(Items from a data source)
- Opening Delimiter -

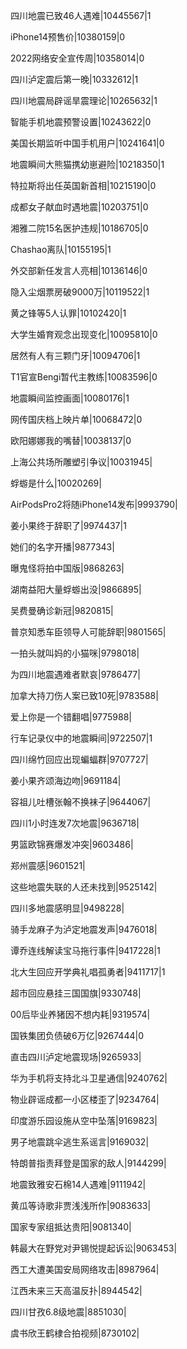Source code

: 四川地震已致46人遇难|10445567|1

iPhone14预售价|10380159|0

2022网络安全宣传周|10358014|0

四川泸定震后第一晚|10332612|1

四川地震局辟谣旱震理论|10265632|1

智能手机地震预警设置|10243622|0

美国长期监听中国手机用户|10241641|0

地震瞬间大熊猫携幼崽避险|10218350|1

特拉斯将出任英国新首相|10215190|0

成都女子献血时遇地震|10203751|0

湘雅二院15名医护违规|10186705|0

Chashao离队|10155195|1

外交部新任发言人亮相|10136146|0

隐入尘烟票房破9000万|10119522|1

黄之锋等5人认罪|10102420|1

大学生婚育观念出现变化|10095810|0

居然有人有三颗门牙|10094706|1

T1官宣Bengi暂代主教练|10083596|0

地震瞬间监控画面|10080176|1

网传国庆档上映片单|10068472|0

欧阳娜娜我的嘴替|10038137|0

上海公共场所雕塑引争议|10031945|

蜉蝣是什么|10020269|

AirPodsPro2将随iPhone14发布|9993790|

姜小果终于辞职了|9974437|1

她们的名字开播|9877343|

曝鬼怪将拍中国版|9868263|

湖南益阳大量蜉蝣出没|9866895|

吴费曼确诊新冠|9820815|

普京知悉车臣领导人可能辞职|9801565|

一拍头就叫妈的小猫咪|9798018|

为四川地震遇难者默哀|9786477|

加拿大持刀伤人案已致10死|9783588|

爱上你是一个错翻唱|9775988|

行车记录仪中的地震瞬间|9722507|1

四川绵竹回应出现蝙蝠群|9707727|

姜小果齐颂海边吻|9691184|

容祖儿吐槽张翰不换袜子|9644067|

四川1小时连发7次地震|9636718|

男篮欧锦赛爆发冲突|9603486|

郑州震感|9601521|

这些地震失联的人还未找到|9525142|

四川多地震感明显|9498228|

骑手龙麻子为泸定地震发声|9476018|

谭乔连线解读宝马拖行事件|9417228|1

北大生回应开学典礼唱孤勇者|9411717|1

超市回应悬挂三国国旗|9330748|

00后毕业养猪因不想内耗|9319574|

国铁集团负债破6万亿|9267444|0

直击四川泸定地震现场|9265933|

华为手机将支持北斗卫星通信|9240762|

物业辟谣成都一小区楼歪了|9234764|

印度游乐园设施从空中坠落|9169823|

男子地震跳伞逃生系谣言|9169032|

特朗普指责拜登是国家的敌人|9144299|

地震致雅安石棉14人遇难|9111942|

黄瓜等诗歌非贾浅浅所作|9083633|

国家专家组抵达贵阳|9081340|

韩最大在野党对尹锡悦提起诉讼|9063453|

西工大遭美国安局网络攻击|8987964|

江西未来三天高温反扑|8944542|

四川甘孜6.8级地震|8851030|

虞书欣王鹤棣合拍视频|8730102|

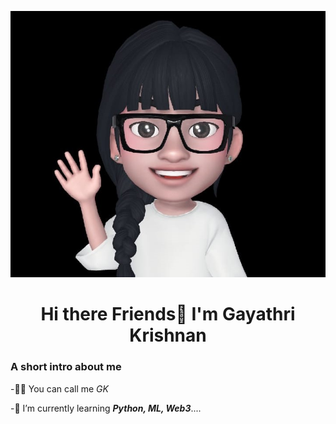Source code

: ![My GitHub Profile Image](https://github.com/GK3077/GK3077/blob/main/GKProfile.jpeg)

<h1 align="center"> Hi there Friends👋 I'm Gayathri Krishnan </h1>

### A short intro about me
-👩‍💻 You can call me *GK*

-🌱 I’m currently learning ***Python, ML,  Web3***....

  



<!--
**GK3077/GK3077** is a ✨ _special_ ✨ repository because its `README.md` (this file) appears on your GitHub profile.

Here are some ideas to get you started:

- 🔭 I’m currently working on ...
- 🌱 I’m currently learning ...
- 👯 I’m looking to collaborate on ...
- 🤔 I’m looking for help with ...
- 💬 Ask me about ...
- 📫 How to reach me: ...
- 😄 Pronouns: ...
- ⚡ Fun fact: ...
-->
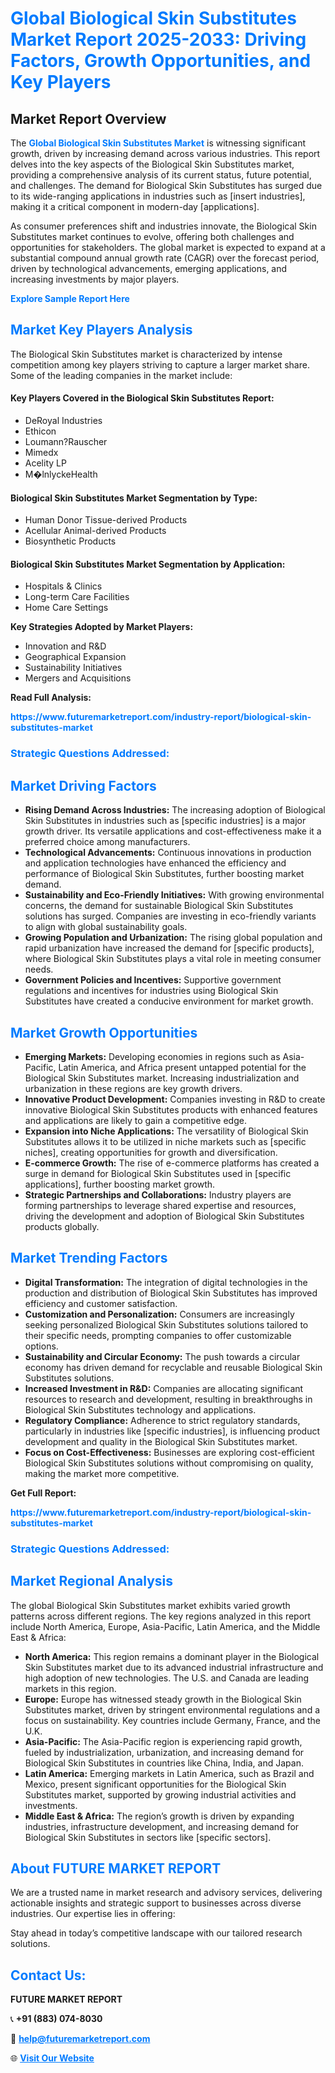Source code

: <h1 style="color: #007BFF;">Global Biological Skin Substitutes Market Report 2025-2033: Driving Factors, Growth Opportunities, and Key Players</h1>

<section id="overview">
<h2>Market Report Overview</h2>
<p>The <a href="https://www.futuremarketreport.com/industry-report/biological-skin-substitutes-market" style="color: #007BFF; text-decoration: none;"><strong>Global Biological Skin Substitutes Market</strong></a> is witnessing significant growth, driven by increasing demand across various industries. This report delves into the key aspects of the Biological Skin Substitutes market, providing a comprehensive analysis of its current status, future potential, and challenges. The demand for Biological Skin Substitutes has surged due to its wide-ranging applications in industries such as [insert industries], making it a critical component in modern-day [applications].</p>
<p>As consumer preferences shift and industries innovate, the Biological Skin Substitutes market continues to evolve, offering both challenges and opportunities for stakeholders. The global market is expected to expand at a substantial compound annual growth rate (CAGR) over the forecast period, driven by technological advancements, emerging applications, and increasing investments by major players.</p>
</section>

<section id="overview">
<p><a href="https://www.futuremarketreport.com/request-sample/reportId=79859" style="color: #007BFF; text-decoration: none;"><strong>Explore Sample Report Here</strong></a></p>
</section>

<section id="key-players">
<h2 style="color: #007BFF;">Market Key Players Analysis</h2>
<p>The Biological Skin Substitutes market is characterized by intense competition among key players striving to capture a larger market share. Some of the leading companies in the market include:</p>
<h4>Key Players Covered in the Biological Skin Substitutes Report:</h4>
<ul><li>DeRoyal Industries</li><li>Ethicon</li><li>Loumann?Rauscher</li><li>Mimedx</li><li>Acelity LP</li><li>M�lnlyckeHealth</li></ul>
<h4>Biological Skin Substitutes Market Segmentation by Type:</h4>
<ul><li>Human Donor Tissue-derived Products</li><li>Acellular Animal-derived Products</li><li>Biosynthetic Products</li></ul>

<h4>Biological Skin Substitutes Market Segmentation by Application:</h4>
<ul><li>Hospitals &amp; Clinics</li><li>Long-term Care Facilities</li><li>Home Care Settings</li></ul>
<p><strong>Key Strategies Adopted by Market Players:</strong></p>
<ul>
<li>Innovation and R&D</li>
<li>Geographical Expansion</li>
<li>Sustainability Initiatives</li>
<li>Mergers and Acquisitions</li>
</ul>
</section>

<section>
<p><strong>Read Full Analysis: </strong></p><a href="https://www.futuremarketreport.com/industry-report/biological-skin-substitutes-market" style="color: #007BFF; text-decoration: none;"><strong>https://www.futuremarketreport.com/industry-report/biological-skin-substitutes-market</strong></a>
<h3 style="color: #007BFF;">Strategic Questions Addressed:</h3>
</section>

<section id="driving-factors">
<h2 style="color: #007BFF;">Market Driving Factors</h2>
<ul>
<li><strong>Rising Demand Across Industries:</strong> The increasing adoption of Biological Skin Substitutes in industries such as [specific industries] is a major growth driver. Its versatile applications and cost-effectiveness make it a preferred choice among manufacturers.</li>
<li><strong>Technological Advancements:</strong> Continuous innovations in production and application technologies have enhanced the efficiency and performance of Biological Skin Substitutes, further boosting market demand.</li>
<li><strong>Sustainability and Eco-Friendly Initiatives:</strong> With growing environmental concerns, the demand for sustainable Biological Skin Substitutes solutions has surged. Companies are investing in eco-friendly variants to align with global sustainability goals.</li>
<li><strong>Growing Population and Urbanization:</strong> The rising global population and rapid urbanization have increased the demand for [specific products], where Biological Skin Substitutes plays a vital role in meeting consumer needs.</li>
<li><strong>Government Policies and Incentives:</strong> Supportive government regulations and incentives for industries using Biological Skin Substitutes have created a conducive environment for market growth.</li>
</ul>
</section>

<section id="growth-opportunities">
<h2 style="color: #007BFF;">Market Growth Opportunities</h2>
<ul>
<li><strong>Emerging Markets:</strong> Developing economies in regions such as Asia-Pacific, Latin America, and Africa present untapped potential for the Biological Skin Substitutes market. Increasing industrialization and urbanization in these regions are key growth drivers.</li>
<li><strong>Innovative Product Development:</strong> Companies investing in R&D to create innovative Biological Skin Substitutes products with enhanced features and applications are likely to gain a competitive edge.</li>
<li><strong>Expansion into Niche Applications:</strong> The versatility of Biological Skin Substitutes allows it to be utilized in niche markets such as [specific niches], creating opportunities for growth and diversification.</li>
<li><strong>E-commerce Growth:</strong> The rise of e-commerce platforms has created a surge in demand for Biological Skin Substitutes used in [specific applications], further boosting market growth.</li>
<li><strong>Strategic Partnerships and Collaborations:</strong> Industry players are forming partnerships to leverage shared expertise and resources, driving the development and adoption of Biological Skin Substitutes products globally.</li>
</ul>
</section>

<section id="trending-factors">
<h2 style="color: #007BFF;">Market Trending Factors</h2>
<ul>
<li><strong>Digital Transformation:</strong> The integration of digital technologies in the production and distribution of Biological Skin Substitutes has improved efficiency and customer satisfaction.</li>
<li><strong>Customization and Personalization:</strong> Consumers are increasingly seeking personalized Biological Skin Substitutes solutions tailored to their specific needs, prompting companies to offer customizable options.</li>
<li><strong>Sustainability and Circular Economy:</strong> The push towards a circular economy has driven demand for recyclable and reusable Biological Skin Substitutes solutions.</li>
<li><strong>Increased Investment in R&D:</strong> Companies are allocating significant resources to research and development, resulting in breakthroughs in Biological Skin Substitutes technology and applications.</li>
<li><strong>Regulatory Compliance:</strong> Adherence to strict regulatory standards, particularly in industries like [specific industries], is influencing product development and quality in the Biological Skin Substitutes market.</li>
<li><strong>Focus on Cost-Effectiveness:</strong> Businesses are exploring cost-efficient Biological Skin Substitutes solutions without compromising on quality, making the market more competitive.</li>
</ul>
</section>

<section>
<p><strong>Get Full Report: </strong></p><a href="https://www.futuremarketreport.com/industry-report/biological-skin-substitutes-market" style="color: #007BFF; text-decoration: none;"><strong>https://www.futuremarketreport.com/industry-report/biological-skin-substitutes-market</strong></a>
<h3 style="color: #007BFF;">Strategic Questions Addressed:</h3>
</section>


<section id="regional-analysis">
<h2 style="color: #007BFF;">Market Regional Analysis</h2>
<p>The global Biological Skin Substitutes market exhibits varied growth patterns across different regions. The key regions analyzed in this report include North America, Europe, Asia-Pacific, Latin America, and the Middle East & Africa:</p>
<ul>
<li><strong>North America:</strong> This region remains a dominant player in the Biological Skin Substitutes market due to its advanced industrial infrastructure and high adoption of new technologies. The U.S. and Canada are leading markets in this region.</li>
<li><strong>Europe:</strong> Europe has witnessed steady growth in the Biological Skin Substitutes market, driven by stringent environmental regulations and a focus on sustainability. Key countries include Germany, France, and the U.K.</li>
<li><strong>Asia-Pacific:</strong> The Asia-Pacific region is experiencing rapid growth, fueled by industrialization, urbanization, and increasing demand for Biological Skin Substitutes in countries like China, India, and Japan.</li>
<li><strong>Latin America:</strong> Emerging markets in Latin America, such as Brazil and Mexico, present significant opportunities for the Biological Skin Substitutes market, supported by growing industrial activities and investments.</li>
<li><strong>Middle East & Africa:</strong> The region’s growth is driven by expanding industries, infrastructure development, and increasing demand for Biological Skin Substitutes in sectors like [specific sectors].</li>
</ul>
</section>

<footer>
<h2 style="color: #007BFF;">About FUTURE MARKET REPORT</h2>
<p>We are a trusted name in market research and advisory services, delivering actionable insights and strategic support to businesses across diverse industries. Our expertise lies in offering:</p>

<p>Stay ahead in today’s competitive landscape with our tailored research solutions.</p>

<h2 style="color: #007BFF;">Contact Us:</h2>
<p><strong>FUTURE MARKET REPORT</strong></p>
<p>📞 <strong>+91 (883) 074-8030</strong></p>
<p>📧 <strong><a href="mailto:help@futuremarketreport.com" style="color: #007BFF;">help@futuremarketreport.com</a></strong></p>
<p>🌐 <strong><a href="https://www.futuremarketreport.com/" style="color: #007BFF;">Visit Our Website</a></strong></p>
</footer>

- Closing Delimiter -

◆ Activity
Given the records above, return exactly the lines starting at the line containing "<ul><li>Hospitals &amp; Clinics</li><li>Long-term" and ending at the line containing "<li><strong>Rising Demand Across", including both.

◆ Solved exercise
<ul><li>Hospitals &amp; Clinics</li><li>Long-term Care Facilities</li><li>Home Care Settings</li></ul>
<p><strong>Key Strategies Adopted by Market Players:</strong></p>
<ul>
<li>Innovation and R&D</li>
<li>Geographical Expansion</li>
<li>Sustainability Initiatives</li>
<li>Mergers and Acquisitions</li>
</ul>
</section>

<section>
<p><strong>Read Full Analysis: </strong></p><a href="https://www.futuremarketreport.com/industry-report/biological-skin-substitutes-market" style="color: #007BFF; text-decoration: none;"><strong>https://www.futuremarketreport.com/industry-report/biological-skin-substitutes-market</strong></a>
<h3 style="color: #007BFF;">Strategic Questions Addressed:</h3>
</section>

<section id="driving-factors">
<h2 style="color: #007BFF;">Market Driving Factors</h2>
<ul>
<li><strong>Rising Demand Across Industries:</strong> The increasing adoption of Biological Skin Substitutes in industries such as [specific industries] is a major growth driver. Its versatile applications and cost-effectiveness make it a preferred choice among manufacturers.</li>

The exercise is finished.